(Saved data entries)
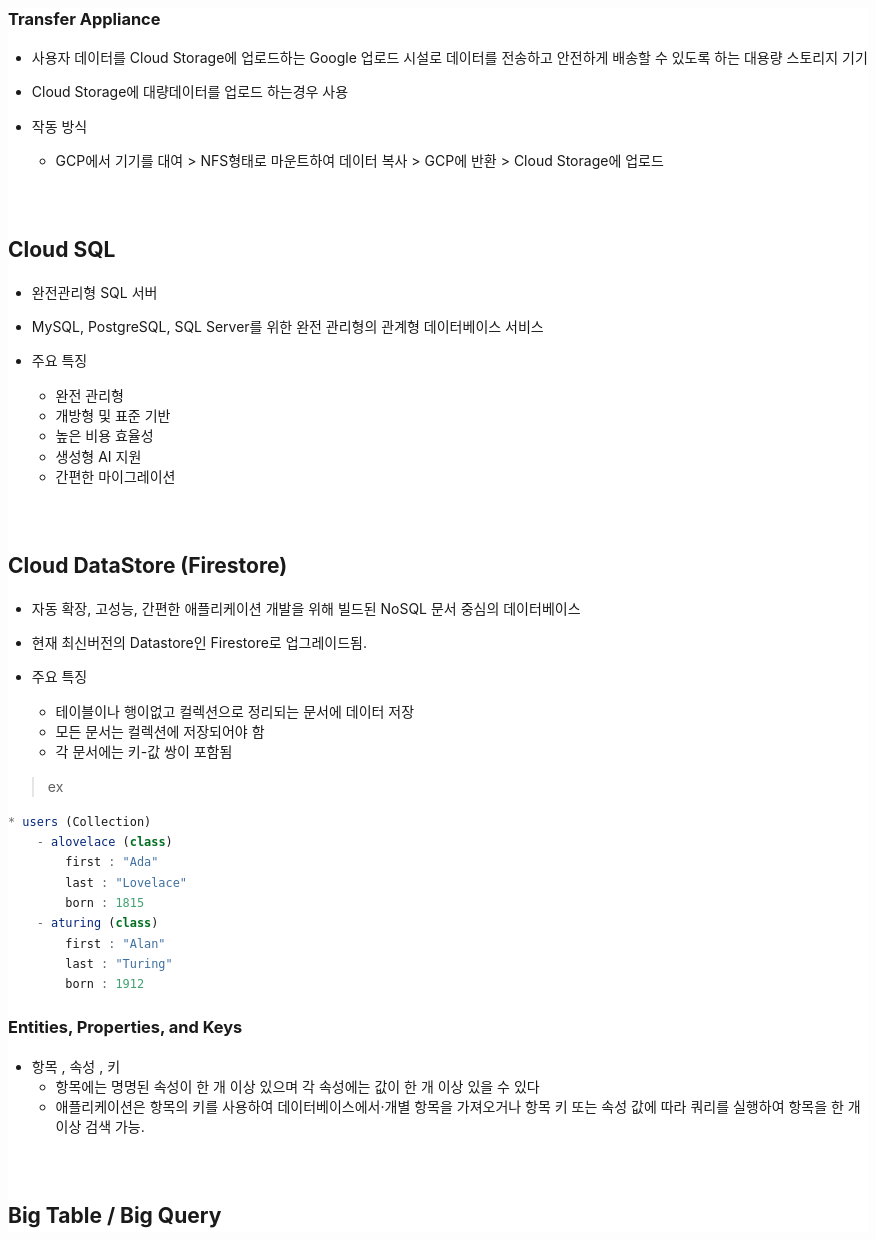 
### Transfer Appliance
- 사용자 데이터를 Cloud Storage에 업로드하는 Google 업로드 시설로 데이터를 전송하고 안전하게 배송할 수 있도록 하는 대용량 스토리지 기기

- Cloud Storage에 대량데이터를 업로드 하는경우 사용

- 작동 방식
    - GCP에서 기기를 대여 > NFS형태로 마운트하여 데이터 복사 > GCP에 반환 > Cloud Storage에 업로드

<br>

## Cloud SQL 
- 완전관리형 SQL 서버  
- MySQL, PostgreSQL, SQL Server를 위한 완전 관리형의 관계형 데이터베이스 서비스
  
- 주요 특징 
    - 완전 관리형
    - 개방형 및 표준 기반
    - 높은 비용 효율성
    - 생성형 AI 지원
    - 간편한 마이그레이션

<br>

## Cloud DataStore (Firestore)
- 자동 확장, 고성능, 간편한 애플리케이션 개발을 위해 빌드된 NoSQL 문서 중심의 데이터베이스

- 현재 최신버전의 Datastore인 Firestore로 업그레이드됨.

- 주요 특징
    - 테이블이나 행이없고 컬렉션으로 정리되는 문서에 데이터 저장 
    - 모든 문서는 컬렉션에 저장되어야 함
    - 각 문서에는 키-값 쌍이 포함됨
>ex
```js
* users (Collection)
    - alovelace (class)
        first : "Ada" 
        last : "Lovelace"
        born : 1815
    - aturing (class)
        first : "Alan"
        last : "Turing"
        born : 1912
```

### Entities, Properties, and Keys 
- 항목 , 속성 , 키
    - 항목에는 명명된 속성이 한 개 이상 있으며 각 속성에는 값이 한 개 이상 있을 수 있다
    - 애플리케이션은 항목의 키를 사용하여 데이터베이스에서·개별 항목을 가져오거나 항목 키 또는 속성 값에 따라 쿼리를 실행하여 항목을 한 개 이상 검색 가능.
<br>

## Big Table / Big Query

* * *

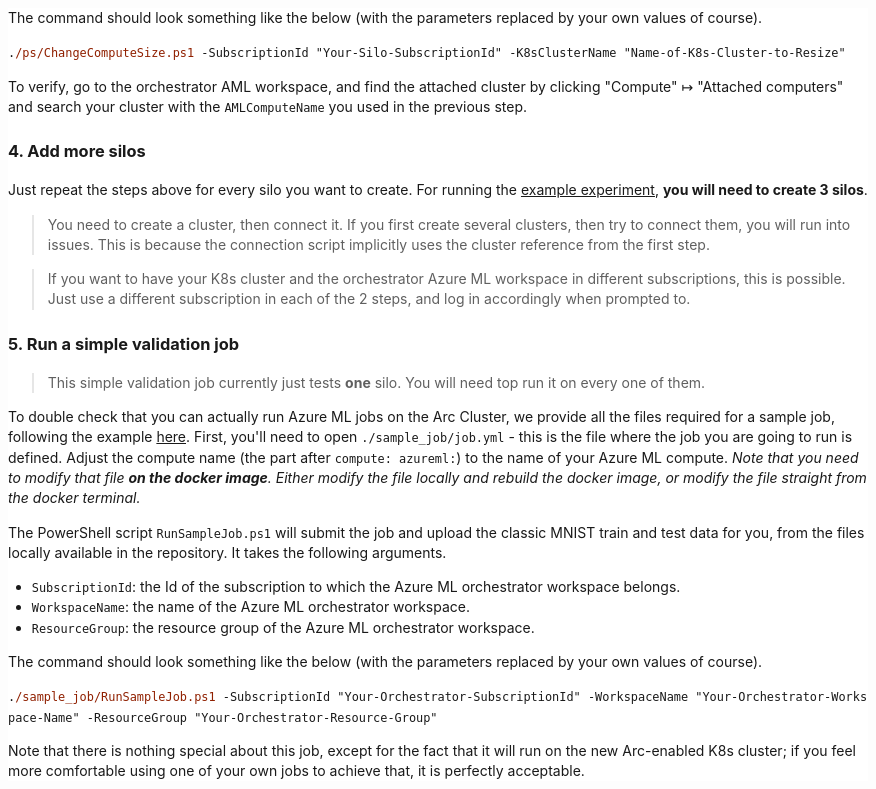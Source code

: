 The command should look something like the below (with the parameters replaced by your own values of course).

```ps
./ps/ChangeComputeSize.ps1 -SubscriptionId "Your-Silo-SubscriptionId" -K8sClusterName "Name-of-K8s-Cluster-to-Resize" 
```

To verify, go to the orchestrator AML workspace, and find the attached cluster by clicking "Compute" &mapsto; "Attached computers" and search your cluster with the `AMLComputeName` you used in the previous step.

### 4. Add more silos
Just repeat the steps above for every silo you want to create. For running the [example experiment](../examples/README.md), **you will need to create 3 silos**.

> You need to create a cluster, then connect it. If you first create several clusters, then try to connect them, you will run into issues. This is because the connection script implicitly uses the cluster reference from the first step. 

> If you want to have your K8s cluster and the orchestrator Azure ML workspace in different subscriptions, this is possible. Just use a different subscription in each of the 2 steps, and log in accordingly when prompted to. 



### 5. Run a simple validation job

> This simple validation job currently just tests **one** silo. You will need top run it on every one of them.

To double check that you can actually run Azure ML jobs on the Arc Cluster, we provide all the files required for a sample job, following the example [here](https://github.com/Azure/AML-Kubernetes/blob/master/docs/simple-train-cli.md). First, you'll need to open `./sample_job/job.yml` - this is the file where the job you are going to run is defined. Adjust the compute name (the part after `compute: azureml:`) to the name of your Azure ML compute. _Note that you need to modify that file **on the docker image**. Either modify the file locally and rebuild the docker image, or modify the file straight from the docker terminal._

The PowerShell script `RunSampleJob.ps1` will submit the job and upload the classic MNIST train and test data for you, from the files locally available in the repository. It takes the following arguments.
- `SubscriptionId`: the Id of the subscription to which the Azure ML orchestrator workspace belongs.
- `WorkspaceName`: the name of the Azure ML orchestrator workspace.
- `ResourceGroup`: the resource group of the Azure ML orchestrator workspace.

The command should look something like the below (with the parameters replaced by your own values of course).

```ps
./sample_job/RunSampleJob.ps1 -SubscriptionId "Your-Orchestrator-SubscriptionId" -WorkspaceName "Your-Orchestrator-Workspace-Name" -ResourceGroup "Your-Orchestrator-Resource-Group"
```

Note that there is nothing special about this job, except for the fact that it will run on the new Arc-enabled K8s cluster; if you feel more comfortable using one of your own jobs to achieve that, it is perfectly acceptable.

### GOAL OF THE EXERCISE
Copy out, exactly and alone, the lines of the entries above between the ones holding "### Transfer Appliance" and "## Big Table / Big Query", inclusive.

### FINISHED TASK
### Transfer Appliance
- 사용자 데이터를 Cloud Storage에 업로드하는 Google 업로드 시설로 데이터를 전송하고 안전하게 배송할 수 있도록 하는 대용량 스토리지 기기

- Cloud Storage에 대량데이터를 업로드 하는경우 사용

- 작동 방식
    - GCP에서 기기를 대여 > NFS형태로 마운트하여 데이터 복사 > GCP에 반환 > Cloud Storage에 업로드

<br>

## Cloud SQL 
- 완전관리형 SQL 서버  
- MySQL, PostgreSQL, SQL Server를 위한 완전 관리형의 관계형 데이터베이스 서비스
  
- 주요 특징 
    - 완전 관리형
    - 개방형 및 표준 기반
    - 높은 비용 효율성
    - 생성형 AI 지원
    - 간편한 마이그레이션

<br>

## Cloud DataStore (Firestore)
- 자동 확장, 고성능, 간편한 애플리케이션 개발을 위해 빌드된 NoSQL 문서 중심의 데이터베이스

- 현재 최신버전의 Datastore인 Firestore로 업그레이드됨.

- 주요 특징
    - 테이블이나 행이없고 컬렉션으로 정리되는 문서에 데이터 저장 
    - 모든 문서는 컬렉션에 저장되어야 함
    - 각 문서에는 키-값 쌍이 포함됨
>ex
```js
* users (Collection)
    - alovelace (class)
        first : "Ada" 
        last : "Lovelace"
        born : 1815
    - aturing (class)
        first : "Alan"
        last : "Turing"
        born : 1912
```

### Entities, Properties, and Keys 
- 항목 , 속성 , 키
    - 항목에는 명명된 속성이 한 개 이상 있으며 각 속성에는 값이 한 개 이상 있을 수 있다
    - 애플리케이션은 항목의 키를 사용하여 데이터베이스에서·개별 항목을 가져오거나 항목 키 또는 속성 값에 따라 쿼리를 실행하여 항목을 한 개 이상 검색 가능.
<br>

## Big Table / Big Query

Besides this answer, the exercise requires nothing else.